That’s me wearing my new iPod headphones. Strangely, I caught a fair bit of stick for wearing them today – including a relatively sarcastic ‘nice retro look’. I thought this was particularly interesting in light of a nice post I read this morning called The Myth of Evolutionary Ascent (found via John Wilkins’ blog). The post makes a few key points – that in evolutionary biology, there is no inevitable march towards increasing complexity (contra Kevin Kelly!); “The evolutionary ‘ladder’ may be a valid model for one thing: the history of a single lineage, with height representing nothing more than simply the time axis. Complexity has nothing to do with it”; and that a lot of evolutionary complexity is non-adaptive in that it is discovered as organisms experiment within the design space available to them.

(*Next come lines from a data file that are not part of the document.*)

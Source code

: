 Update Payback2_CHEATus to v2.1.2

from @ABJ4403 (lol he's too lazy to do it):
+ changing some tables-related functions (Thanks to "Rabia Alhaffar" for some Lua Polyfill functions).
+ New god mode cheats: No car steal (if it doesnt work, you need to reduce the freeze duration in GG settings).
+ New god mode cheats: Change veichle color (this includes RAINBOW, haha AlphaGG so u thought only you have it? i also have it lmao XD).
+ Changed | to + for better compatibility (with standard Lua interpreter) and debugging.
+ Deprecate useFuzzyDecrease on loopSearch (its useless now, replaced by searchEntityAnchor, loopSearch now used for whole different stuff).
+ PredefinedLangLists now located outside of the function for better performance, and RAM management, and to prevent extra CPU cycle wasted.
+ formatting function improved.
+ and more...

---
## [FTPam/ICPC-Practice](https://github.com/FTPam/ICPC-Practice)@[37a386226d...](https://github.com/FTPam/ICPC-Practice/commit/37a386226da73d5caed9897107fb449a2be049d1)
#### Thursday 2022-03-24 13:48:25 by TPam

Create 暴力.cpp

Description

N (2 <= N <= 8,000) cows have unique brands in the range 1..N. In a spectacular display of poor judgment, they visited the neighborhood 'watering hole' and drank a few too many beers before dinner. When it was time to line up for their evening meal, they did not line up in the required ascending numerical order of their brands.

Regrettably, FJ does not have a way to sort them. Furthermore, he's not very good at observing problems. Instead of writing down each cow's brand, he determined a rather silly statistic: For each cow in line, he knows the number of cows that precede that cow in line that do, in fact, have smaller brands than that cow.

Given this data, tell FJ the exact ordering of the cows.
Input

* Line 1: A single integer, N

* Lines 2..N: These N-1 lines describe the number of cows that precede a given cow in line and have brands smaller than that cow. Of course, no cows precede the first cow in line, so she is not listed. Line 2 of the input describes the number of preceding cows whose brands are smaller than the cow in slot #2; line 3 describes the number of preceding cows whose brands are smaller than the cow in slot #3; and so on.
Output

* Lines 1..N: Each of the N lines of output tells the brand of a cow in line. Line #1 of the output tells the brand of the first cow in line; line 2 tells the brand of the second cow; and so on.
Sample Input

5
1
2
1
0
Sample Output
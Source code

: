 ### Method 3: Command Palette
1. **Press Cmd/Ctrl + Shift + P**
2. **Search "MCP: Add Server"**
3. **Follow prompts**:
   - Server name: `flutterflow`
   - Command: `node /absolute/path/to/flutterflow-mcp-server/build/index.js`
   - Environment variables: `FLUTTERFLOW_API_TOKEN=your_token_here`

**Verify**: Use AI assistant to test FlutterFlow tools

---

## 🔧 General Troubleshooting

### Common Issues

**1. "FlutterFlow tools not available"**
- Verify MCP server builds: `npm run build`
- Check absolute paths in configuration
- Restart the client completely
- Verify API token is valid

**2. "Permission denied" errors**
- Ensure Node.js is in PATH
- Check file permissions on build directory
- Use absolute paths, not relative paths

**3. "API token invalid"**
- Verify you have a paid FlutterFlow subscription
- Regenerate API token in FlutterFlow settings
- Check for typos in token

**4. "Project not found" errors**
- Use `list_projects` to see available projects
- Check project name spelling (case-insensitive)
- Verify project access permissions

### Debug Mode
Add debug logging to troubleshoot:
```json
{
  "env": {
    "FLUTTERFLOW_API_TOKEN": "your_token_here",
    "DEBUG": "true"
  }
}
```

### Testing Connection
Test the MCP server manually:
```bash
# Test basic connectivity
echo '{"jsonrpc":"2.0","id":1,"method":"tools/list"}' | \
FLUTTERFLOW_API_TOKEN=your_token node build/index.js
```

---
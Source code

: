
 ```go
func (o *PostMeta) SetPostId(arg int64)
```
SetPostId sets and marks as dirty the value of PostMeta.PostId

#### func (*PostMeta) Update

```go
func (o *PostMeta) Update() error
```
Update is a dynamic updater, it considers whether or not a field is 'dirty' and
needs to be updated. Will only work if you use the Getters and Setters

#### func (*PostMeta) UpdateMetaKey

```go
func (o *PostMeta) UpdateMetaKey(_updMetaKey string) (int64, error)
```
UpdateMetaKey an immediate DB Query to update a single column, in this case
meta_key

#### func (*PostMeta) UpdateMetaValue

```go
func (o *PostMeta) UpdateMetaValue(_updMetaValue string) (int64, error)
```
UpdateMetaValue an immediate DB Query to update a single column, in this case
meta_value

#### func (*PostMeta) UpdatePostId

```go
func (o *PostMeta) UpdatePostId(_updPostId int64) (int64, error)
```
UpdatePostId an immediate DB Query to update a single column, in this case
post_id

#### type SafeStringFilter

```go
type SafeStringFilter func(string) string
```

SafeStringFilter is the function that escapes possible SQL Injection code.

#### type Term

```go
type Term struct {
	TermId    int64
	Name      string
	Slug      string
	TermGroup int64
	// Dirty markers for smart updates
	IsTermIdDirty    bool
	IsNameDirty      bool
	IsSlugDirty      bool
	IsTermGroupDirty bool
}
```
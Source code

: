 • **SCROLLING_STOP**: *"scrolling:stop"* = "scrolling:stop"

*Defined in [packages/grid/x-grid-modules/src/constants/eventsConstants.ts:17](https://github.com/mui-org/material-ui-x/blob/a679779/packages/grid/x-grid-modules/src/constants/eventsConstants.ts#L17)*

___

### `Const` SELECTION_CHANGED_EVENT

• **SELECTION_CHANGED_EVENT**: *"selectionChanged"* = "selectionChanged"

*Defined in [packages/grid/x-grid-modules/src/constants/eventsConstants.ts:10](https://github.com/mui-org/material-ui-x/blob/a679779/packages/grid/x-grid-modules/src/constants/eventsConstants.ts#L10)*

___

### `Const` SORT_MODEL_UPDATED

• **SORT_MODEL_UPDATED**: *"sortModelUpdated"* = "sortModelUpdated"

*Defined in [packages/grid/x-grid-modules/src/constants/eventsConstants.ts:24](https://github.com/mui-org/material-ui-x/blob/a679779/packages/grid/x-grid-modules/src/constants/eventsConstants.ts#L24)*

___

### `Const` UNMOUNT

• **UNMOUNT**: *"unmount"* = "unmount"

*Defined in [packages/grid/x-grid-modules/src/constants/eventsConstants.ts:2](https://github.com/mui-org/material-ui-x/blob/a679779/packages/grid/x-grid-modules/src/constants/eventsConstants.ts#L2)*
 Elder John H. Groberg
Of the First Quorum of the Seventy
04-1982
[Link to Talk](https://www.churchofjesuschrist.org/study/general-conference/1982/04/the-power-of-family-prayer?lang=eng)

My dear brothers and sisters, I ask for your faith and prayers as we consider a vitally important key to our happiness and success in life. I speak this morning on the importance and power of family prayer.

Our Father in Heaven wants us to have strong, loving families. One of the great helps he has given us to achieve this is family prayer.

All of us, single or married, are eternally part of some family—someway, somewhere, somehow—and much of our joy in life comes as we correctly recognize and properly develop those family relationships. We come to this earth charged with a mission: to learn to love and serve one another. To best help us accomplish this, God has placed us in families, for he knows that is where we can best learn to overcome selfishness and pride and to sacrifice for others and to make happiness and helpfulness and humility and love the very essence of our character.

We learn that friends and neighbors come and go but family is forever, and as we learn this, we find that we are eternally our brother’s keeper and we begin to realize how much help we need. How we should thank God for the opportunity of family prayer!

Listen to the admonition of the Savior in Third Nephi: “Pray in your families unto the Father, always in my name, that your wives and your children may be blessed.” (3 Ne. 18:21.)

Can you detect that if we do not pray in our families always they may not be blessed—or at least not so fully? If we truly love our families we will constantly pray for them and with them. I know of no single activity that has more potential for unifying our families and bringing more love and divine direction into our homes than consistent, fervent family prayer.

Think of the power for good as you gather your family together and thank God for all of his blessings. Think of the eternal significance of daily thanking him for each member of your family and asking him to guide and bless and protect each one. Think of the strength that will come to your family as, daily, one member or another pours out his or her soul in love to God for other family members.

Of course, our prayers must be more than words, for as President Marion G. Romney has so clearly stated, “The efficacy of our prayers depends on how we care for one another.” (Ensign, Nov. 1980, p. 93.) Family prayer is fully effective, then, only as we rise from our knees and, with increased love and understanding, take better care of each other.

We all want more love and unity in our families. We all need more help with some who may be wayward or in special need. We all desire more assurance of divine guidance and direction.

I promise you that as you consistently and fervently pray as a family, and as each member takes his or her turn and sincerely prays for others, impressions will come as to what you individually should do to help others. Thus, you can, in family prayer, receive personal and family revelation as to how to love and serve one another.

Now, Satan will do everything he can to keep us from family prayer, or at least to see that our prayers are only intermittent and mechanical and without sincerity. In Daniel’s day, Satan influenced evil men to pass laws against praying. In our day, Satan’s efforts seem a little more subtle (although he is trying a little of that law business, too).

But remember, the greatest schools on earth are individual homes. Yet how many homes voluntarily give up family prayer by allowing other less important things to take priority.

After seeing links to about 10,000 words of blog posts, you may well be ready to ask me what does this have to do with headphones and innovation? And it’s this: even though a lot of technology becomes intentionally more complex, this isn’t necessarily always progress, nor does all the increased complexity always lead to increased functionality. For the second point, just think of word processing software – how many of the extra features that have been added over the past 15+ years do you actually use? There’s a lot of extra complexity there, but the vast majority of us still just type…
So….. headphones. A lot of the recent advances in mobile headphones have been pretty good. The quality of sound in even fairly cheap ones now is pretty good. But not all of the changes are progress – a lot of them are just explorations across all of the available headphone design space. So even though we can get smaller, good-sounding headphones now, they are not ‘higher’ up the headphone hierarchy. They’re just a different design. And even though I can see the appeal of wearing white headphones to signal to everyone that I’ve got a genuine Apple product in my pocket – wait, no, actually I can’t see the appeal to that. The other problem with those headphones is that they won’t stay in my ears – which, for me at least, is one of the key features that I’m looking for in headphones. I don’t hear very much when my slick new iPod headphones are constantly sliding out of my ears. So I’ve travelled across the design space to older-looking headphones, which actually stay on. And I end up listening to my iPod a lot more that way.
So the main point today is that new and more complex products are not always better, nor do they necessarily show progress. The only thing we know for sure is that they are new, and more complex. There are plenty of older designs that may be just as good, if not better. Innovation is important, but new is not by definition better. We judge that by how well the new things meet our needs.